Important Visit: Kronologis kecelakaan kereta di Stasiun Bekasi Timur
Kronologis kecelakaan kereta di Stasiun Bekasi Timur
Important Visit – Bekasi, Jawa Barat – Munir, seorang penumpang yang berhasil selamat, menjelaskan peristiwa kecelakaan maut antara Kereta Api CommuterLine dan Kereta Api Jarak Jauh Argo Bromo Anggrek di Stasiun Bekasi Timur pada Senin (27/4/2026) sekitar pukul 20.53 WIB. Menurut pengakuan pria ini, kejadian berawal saat kereta CommuterLine yang ia tumpangi berhenti di jalur pertama stasiun tersebut. Kegiatan tersebut terjadi ketika kereta CommuterLine melaju dari arah Jakarta menuju Cikarang.
Penyebab tabrakan pertama
Kecelakaan dimulai saat kereta CommuterLine terhenti karena terjadi tabrakan dengan satu unit mobil taksi dari arah berlawanan. “Kereta CommuterLine yang berhenti karena dtabrak oleh mobil taksi dari arah Jakarta,” ujar Munir di lokasi kejadian, Senin sore. Ia menyebutkan, setelah mobil taksi menabrak kereta CommuterLine, ada jeda waktu sebelum kejadian berlanjut.
“CommuterLine yang berhenti lantaran ComuterLine yang berlawanan arah menabrak satu unit mobil taksi,” kata Munir.
Berdasarkan informasi yang ia berikan, sejumlah menit setelah tabrakan dengan mobil, tiba-tiba datang kereta jarak jauh Argo Bromo Anggrek yang langsung menabrak bagian belakang kereta CommuterLine yang masih berjalan ke arah Cikarang. “Gerobak kereta jarak jauh itu menghantam dari belakang, gerbong masinis kereta jarak jauh menembus gerbong paling akhir ComuterLine,” tutur Munir.
Kondisi korban dan proses evakuasi
Menurut Munir, kecelakaan mengakibatkan banyak penumpang terjepit di gerbong paling belakang kereta CommuterLine.
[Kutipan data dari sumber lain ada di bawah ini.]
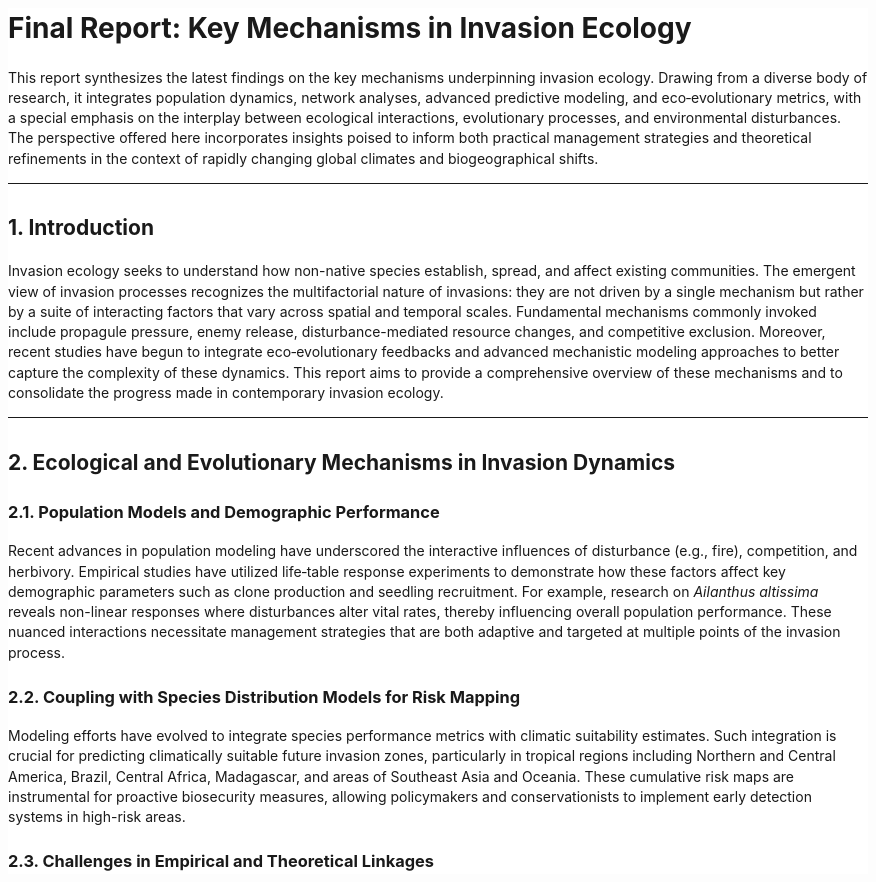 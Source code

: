 # Final Report: Key Mechanisms in Invasion Ecology

This report synthesizes the latest findings on the key mechanisms underpinning invasion ecology. Drawing from a diverse body of research, it integrates population dynamics, network analyses, advanced predictive modeling, and eco‐evolutionary metrics, with a special emphasis on the interplay between ecological interactions, evolutionary processes, and environmental disturbances. The perspective offered here incorporates insights poised to inform both practical management strategies and theoretical refinements in the context of rapidly changing global climates and biogeographical shifts.

---

## 1. Introduction

Invasion ecology seeks to understand how non-native species establish, spread, and affect existing communities. The emergent view of invasion processes recognizes the multifactorial nature of invasions: they are not driven by a single mechanism but rather by a suite of interacting factors that vary across spatial and temporal scales. Fundamental mechanisms commonly invoked include propagule pressure, enemy release, disturbance-mediated resource changes, and competitive exclusion. Moreover, recent studies have begun to integrate eco‐evolutionary feedbacks and advanced mechanistic modeling approaches to better capture the complexity of these dynamics. This report aims to provide a comprehensive overview of these mechanisms and to consolidate the progress made in contemporary invasion ecology.

---

## 2. Ecological and Evolutionary Mechanisms in Invasion Dynamics

### 2.1. Population Models and Demographic Performance

Recent advances in population modeling have underscored the interactive influences of disturbance (e.g., fire), competition, and herbivory. Empirical studies have utilized life‐table response experiments to demonstrate how these factors affect key demographic parameters such as clone production and seedling recruitment. For example, research on *Ailanthus altissima* reveals non-linear responses where disturbances alter vital rates, thereby influencing overall population performance. These nuanced interactions necessitate management strategies that are both adaptive and targeted at multiple points of the invasion process.

### 2.2. Coupling with Species Distribution Models for Risk Mapping

Modeling efforts have evolved to integrate species performance metrics with climatic suitability estimates. Such integration is crucial for predicting climatically suitable future invasion zones, particularly in tropical regions including Northern and Central America, Brazil, Central Africa, Madagascar, and areas of Southeast Asia and Oceania. These cumulative risk maps are instrumental for proactive biosecurity measures, allowing policymakers and conservationists to implement early detection systems in high-risk areas.

### 2.3. Challenges in Empirical and Theoretical Linkages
Saat kejadian, dirinya berada di gerbong keempat dari ujung belakang. “Ada beberapa korban yang terperangkap di dalam gerbong, sedangkan saya langsung keluar dari gerbong saat kejadian,” paparnya. Penumpang lain terlihat masih terjebak di bagian belakang kereta, dengan kondisi yang memprihatinkan.
“Pokoknya ditabrak dari arah belakang, gerbong masinis kereta jarak jauh itu sampai menembus gerbong paling belakang ComuterLine,” ujarnya.
Kereta jarak jauh yang menabrak ComuterLine mengakibatkan beberapa korban mengalami cedera serius. Menurut saksi, kejadian terjadi secara mendadak, tanpa peringatan sebelumnya. Dalam beberapa menit, lokomotif Argo Bromo Anggrek yang datang dari arah berlawanan memperparah situasi dengan menembus gerbong belakang, sehingga terjadi serangkaian tabrakan yang memicu kekacauan di stasiun.
Dalam proses evakuasi, para penumpang yang terjebak mengalami kesulitan keluar karena bagian gerbong yang hancur. Petugas darurat dan warga sekitar bergegas untuk menolong korban. Munir menyebutkan, beberapa penumpang terlihat terluka parah dan tidak bisa bergerak, sementara yang lain berhasil menyelamatkan diri. “Suara ledakan dan teriakan penumpang menggema di stasiun, membuat kepanikan meluas,” tambahnya.
Langkah penanganan dan investigasi
Setelah kejadian, petugas darurat dan polisi langsung melakukan inspeksi di lokasi. Menurut sumber di stasiun, seluruh gerbong kereta CommuterLine yang terlibat dalam kecelakaan mengalami kerusakan signifikan. “Gerbong paling belakang hancur total, sedangkan gerbong depan mengalami kerusakan ringan,” jelas salah satu petugas.
Kecelakaan ini menimbulkan pertanyaan tentang keamanan jalur kereta api di Bekasi Timur. Para ahli menyebutkan, potensi tabrakan antara kereta jarak jauh dan CommuterLine bisa terjadi karena kurangnya pengawasan terhadap pengemudi mobil atau kesalahan sistem sinyal. Selain itu, kondisi jalur yang sempit di area stasiun disebut sebagai faktor tambahan yang memperbesar risiko.
Pihak kereta api mulai mengevaluasi kejadian tersebut, dengan memperhatikan alur perjalanan kereta jarak jauh yang melintasi jalur CommuterLine. Menurut informasi, Argo Bromo Anggrek bergerak dari arah Depok ke arah Jakarta, sedangkan CommuterLine melintas dari arah sebaliknya. Kesalahan pengemudi atau malfungsi sistem kontrol disebut sebagai kemungkinan penyebab utama, namun penyelidikan masih berlangsung.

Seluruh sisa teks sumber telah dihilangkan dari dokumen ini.